Brief
Look through the data below and, wherever a line carries the word "Console", please copy that line.

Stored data
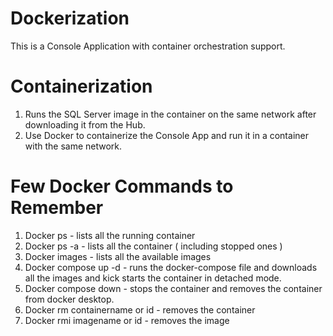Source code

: # Dockerization
This is a Console Application with container orchestration support.

# Containerization
1) Runs the SQL Server image in the container on the same network after downloading it from the Hub.
2) Use Docker to containerize the Console App and run it in a container with the same network.

# Few Docker Commands to Remember
1) Docker ps - lists all the running container
2) Docker ps -a - lists all the container ( including stopped ones )
3) Docker images - lists all the available images
4) Docker compose up -d - runs the docker-compose file and downloads all the images and kick starts the container in detached mode.
5) Docker compose down - stops the container and removes the container from docker desktop.
6) Docker rm containername or id - removes the container
7) Docker rmi imagename or id - removes the image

Task answer
This is a Console Application with container orchestration support.
2) Use Docker to containerize the Console App and run it in a container with the same network.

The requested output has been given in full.